### [What the exercise asks]
What is needed is an exact copy of the lines from the start of the records below through the line with "- The Expander", without the pictures.

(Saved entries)
______

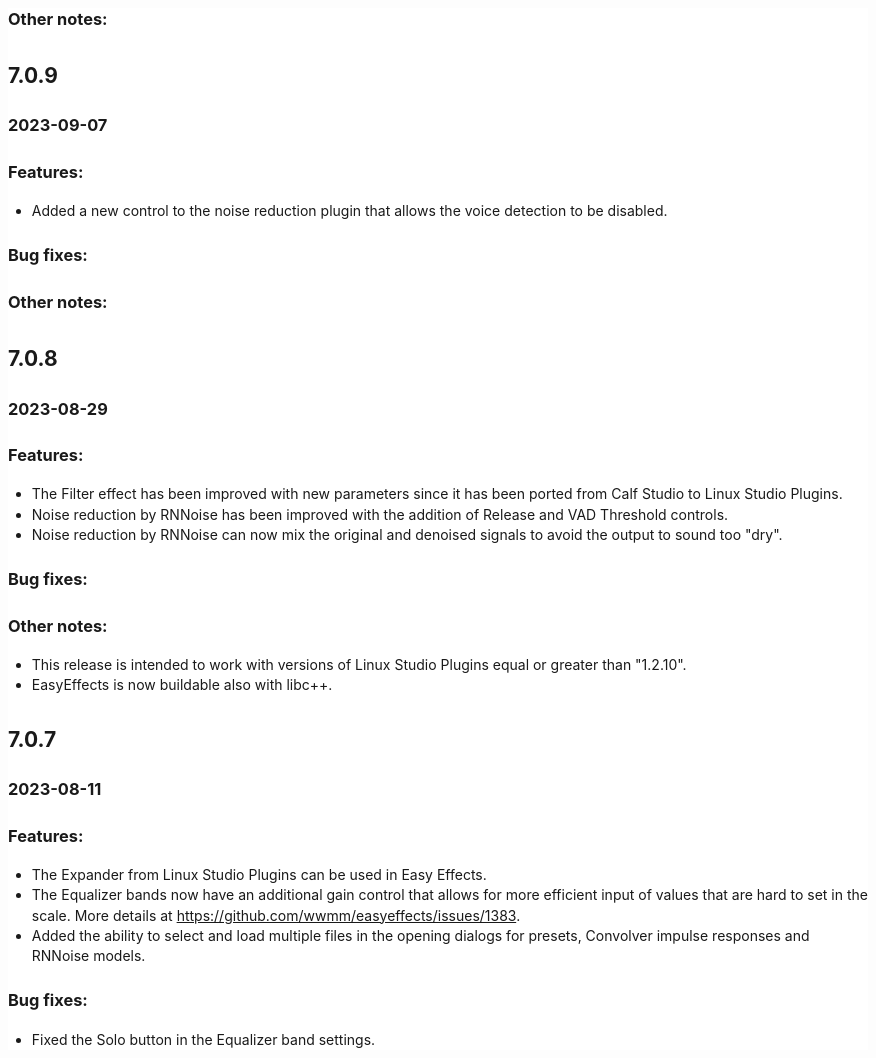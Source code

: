### Other notes:

 
## 7.0.9
### 2023-09-07


### Features:
- Added a new control to the noise reduction plugin that allows the voice detection to be disabled.

### Bug fixes:

### Other notes:

 
## 7.0.8
### 2023-08-29


### Features:
- The Filter effect has been improved with new parameters since it has been ported from Calf Studio to Linux Studio Plugins.
- Noise reduction by RNNoise has been improved with the addition of Release and VAD Threshold controls.
- Noise reduction by RNNoise can now mix the original and denoised signals to avoid the output to sound too "dry".

### Bug fixes:

### Other notes:
- This release is intended to work with versions of Linux Studio Plugins equal or greater than "1.2.10".
- EasyEffects is now buildable also with libc++.

 
## 7.0.7
### 2023-08-11


### Features:
- The Expander from Linux Studio Plugins can be used in Easy Effects.
- The Equalizer bands now have an additional gain control that allows for more efficient input of values that are hard to set in the scale. More details at https://github.com/wwmm/easyeffects/issues/1383.
- Added the ability to select and load multiple files in the opening dialogs for presets, Convolver impulse responses and RNNoise models.

### Bug fixes:
- Fixed the Solo button in the Equalizer band settings.
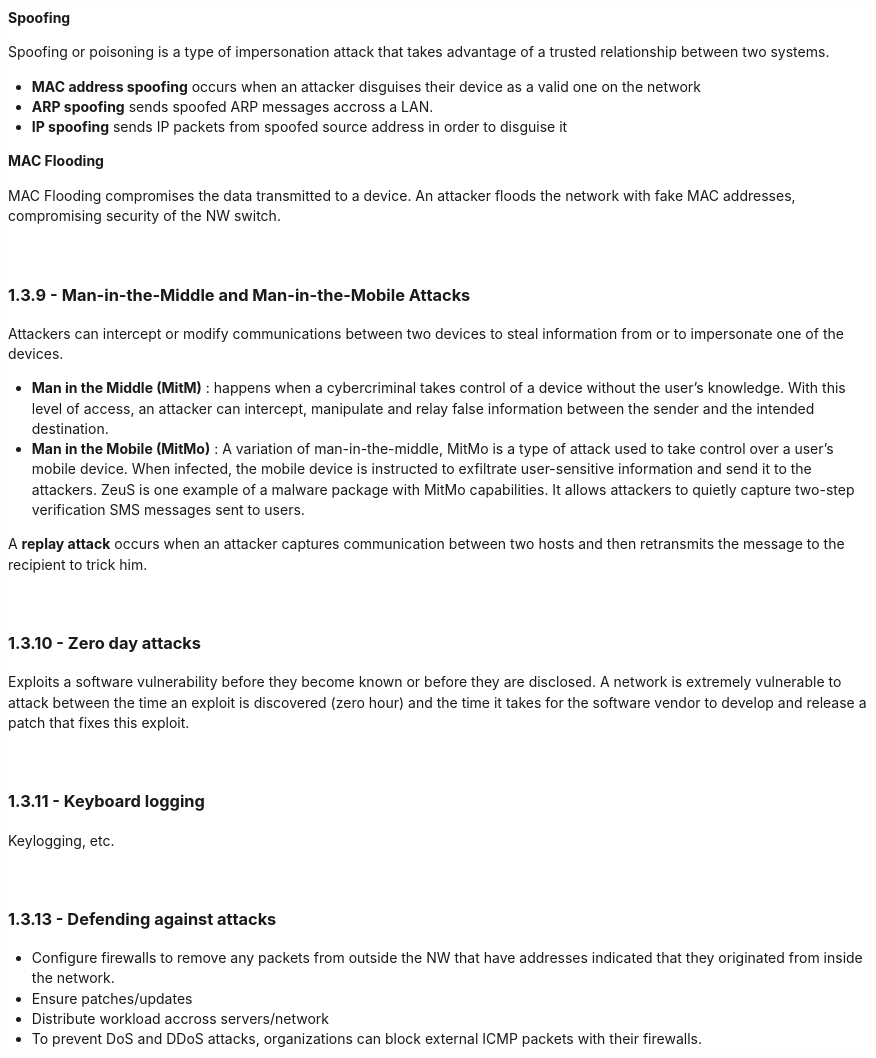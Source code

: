 **Spoofing**

Spoofing or poisoning is a type of impersonation attack that takes advantage of a trusted relationship between two systems.
- **MAC address spoofing** occurs when an attacker disguises their device as a valid one on the network
- **ARP spoofing** sends spoofed ARP messages accross a LAN.
- **IP spoofing** sends IP packets from spoofed source address in order to disguise it

**MAC Flooding**

MAC Flooding compromises the data transmitted to a device. An attacker floods the network with fake MAC addresses, compromising security of the NW switch.

&nbsp;

### **1.3.9 - Man-in-the-Middle and Man-in-the-Mobile Attacks**

Attackers can intercept or modify communications between two devices to steal information from or to impersonate one of the devices.
- **Man in the Middle (MitM)** : happens when a cybercriminal takes control of a device without the user’s knowledge. With this level of access, an attacker can intercept, manipulate and relay false information between the sender and the intended destination.
- **Man in the Mobile (MitMo)** : A variation of man-in-the-middle, MitMo is a type of attack used to take control over a user’s mobile device. When infected, the mobile device is instructed to exfiltrate user-sensitive information and send it to the attackers. ZeuS is one example of a malware package with MitMo capabilities. It allows attackers to quietly capture two-step verification SMS messages sent to users.

A **replay attack** occurs when an attacker captures communication between two hosts and then retransmits the message to the recipient to trick him.

&nbsp;

### **1.3.10 - Zero day attacks**

Exploits a software vulnerability before they become known or before they are disclosed. A network is extremely vulnerable to attack between the time an exploit is discovered (zero hour) and the time it takes for the software vendor to develop and release a patch that fixes this exploit.

&nbsp;

### **1.3.11 - Keyboard logging**

Keylogging, etc.

&nbsp;

### **1.3.13 - Defending against attacks**

- Configure firewalls to remove any packets from outside the NW that have addresses indicated that they originated from inside the network.
- Ensure patches/updates
- Distribute workload accross servers/network
- To prevent DoS and DDoS attacks, organizations can block external ICMP packets with their firewalls.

______

### [Your response]
Source code

:### Other notes:

 
## 7.0.9
### 2023-09-07


### Features:
- Added a new control to the noise reduction plugin that allows the voice detection to be disabled.

### Bug fixes:

### Other notes:

 
## 7.0.8
### 2023-08-29


### Features:
- The Filter effect has been improved with new parameters since it has been ported from Calf Studio to Linux Studio Plugins.
- Noise reduction by RNNoise has been improved with the addition of Release and VAD Threshold controls.
- Noise reduction by RNNoise can now mix the original and denoised signals to avoid the output to sound too "dry".

### Bug fixes:

### Other notes:
- This release is intended to work with versions of Linux Studio Plugins equal or greater than "1.2.10".
- EasyEffects is now buildable also with libc++.

 
## 7.0.7
### 2023-08-11


### Features:
- The Expander from Linux Studio Plugins can be used in Easy Effects.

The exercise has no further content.